Table 2. Nonsynonymous mutations in C.37 compared to the reference genome NC_045512.2. Deletions in the ORF1a and Spike genes are shown in bold.

Members of this lineage also share a distinct seven-amino acid deletion in the Spike gene (S:Δ246-252). However, we found 23 samples that do not present this deletion; these were the same samples that did not have the ORF1 deletion (Δ3675-3677), 21 of them were submitted by one INS laboratory in Peru. We have requested access to the raw reads to confirm if this potential insertion is due to an assembly error. We observed an additional deletion in the Spike gene (Δ60-72) in samples from Chile (n=22), Peru (n=4), and the US (n=2), and a similar one (Δ63-76) in one sample from Spain.

We observed a novel combination of nonsynonymous mutations in Spike: G75V, T76I, L452Q, F490S, T859N. Mutations L452Q and F490S both map to the Spike protein’s receptor-binding domain (RBD). While L452Q is almost exclusive to C.37, L452R has arisen independently in VOIs B.1.427 / B.1.429 (spreading in California) and B.1.617 (spreading in India) and is associated with reduced antibody neutralization (Li et al., 2020; Liu et al, 2021). In vitro studies show that F490S is also associated with reduced susceptibility to antibody neutralization (Koening et al., 2021; Liu et al, 2021; Weisblum et al., 2020). T859N is present in the B.1.526 variant of interest (VOI) spreading in New York City (Zhou et al., 2021)

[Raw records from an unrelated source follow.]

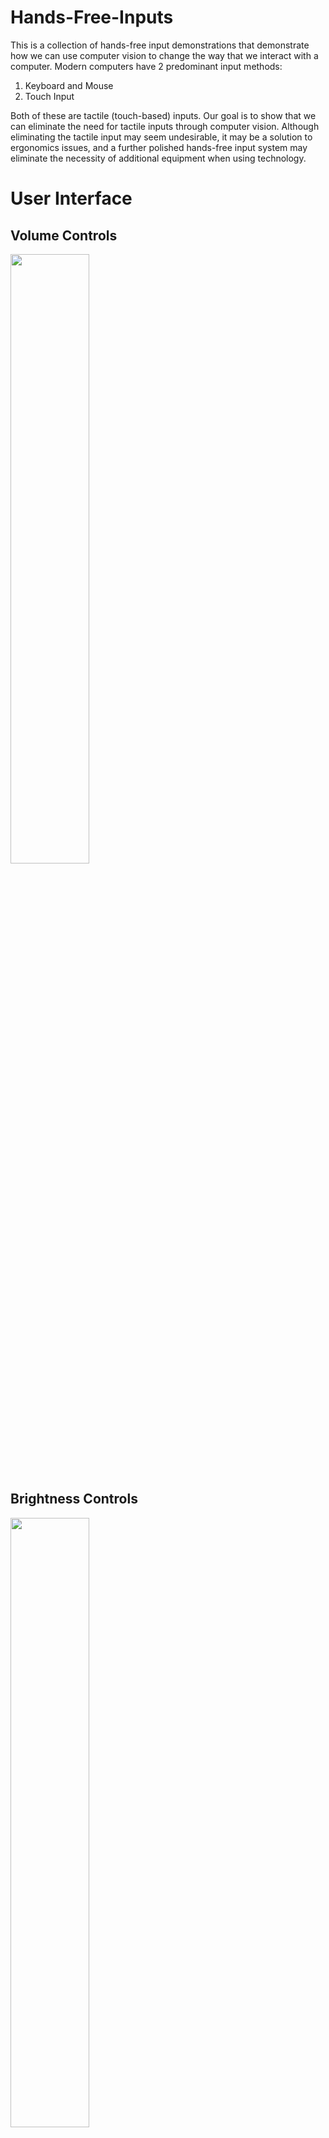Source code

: # Hands-Free-Inputs

This is a collection of hands-free input demonstrations that demonstrate how we can use computer vision to change the way that we interact with a computer. Modern computers have 2 predominant input methods:

1) Keyboard and Mouse
2) Touch Input

Both of these are tactile (touch-based) inputs. Our goal is to show that we can eliminate the need for tactile inputs through computer vision. Although eliminating the tactile input may seem undesirable, it may be a solution to ergonomics issues, and a further polished hands-free input system may eliminate the necessity of additional equipment when using technology.

# User Interface

## Volume Controls
<img src="https://user-images.githubusercontent.com/85316690/154574889-f26766e1-a5ae-4b15-9fc7-3493f8fe134a.png" width=50% height=50%>

## Brightness Controls
<img src="https://user-images.githubusercontent.com/85316690/154621660-5d5d4d53-a4e4-4dc4-a600-c47f22c6d70d.png" width=50% height=50%>

# Dependencies/How to Install

The following portions of this project have different dependencies:

## Base Dependencies

- Mediapipe ("pip install mediapipe")
- OpenCV ("pip install opencv-python")
- NumPy ("pip install numpy")

## Volume-Control

- pycaw ("pip install pycaw", Link to the creator's github here: https://github.com/AndreMiras/pycaw)

## Brightness-Control

- screen_brightness_control ("pip install screen_brightness_control", Link to the creator's github here: https://github.com/Crozzers/screen_brightness_control)

# Some Limitations

The limitations of this are the usual ones that plague computer vision tasks.

- Dependence on lighting conditions (good lighting is imperative to a clean input)
- Framerate dependent on computer specifications. If the user's computer specifications are not optimal, the FPS will be less than optimal (I get about 15-25 FPS on a relatively weak computer)
- GPUs will not offer any performance benefit (we are not training any machine learning model)

# Contact

Please contact me at andrewjych@gmail.com, if you want to collaborate or suggest improvements to this project.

Chile and Peru differ significantly in their vaccination efforts: As of April 20, 40.7% of adults in Chile have received at least one vaccine dose, compared to 2.3% in Peru. Yet, both countries are experiencing a sharp resurgence of cases since January (Figure 5). Media articles have speculated that the second wave of COVID-19 in these countries is associated with the increased prevalence of P.1 in these countries (Chambers, 2021). Based on our preliminary findings, it is plausible that the COVID-19 epidemics in Peru and Chile are instead driven by the increasing prevalence of C.37.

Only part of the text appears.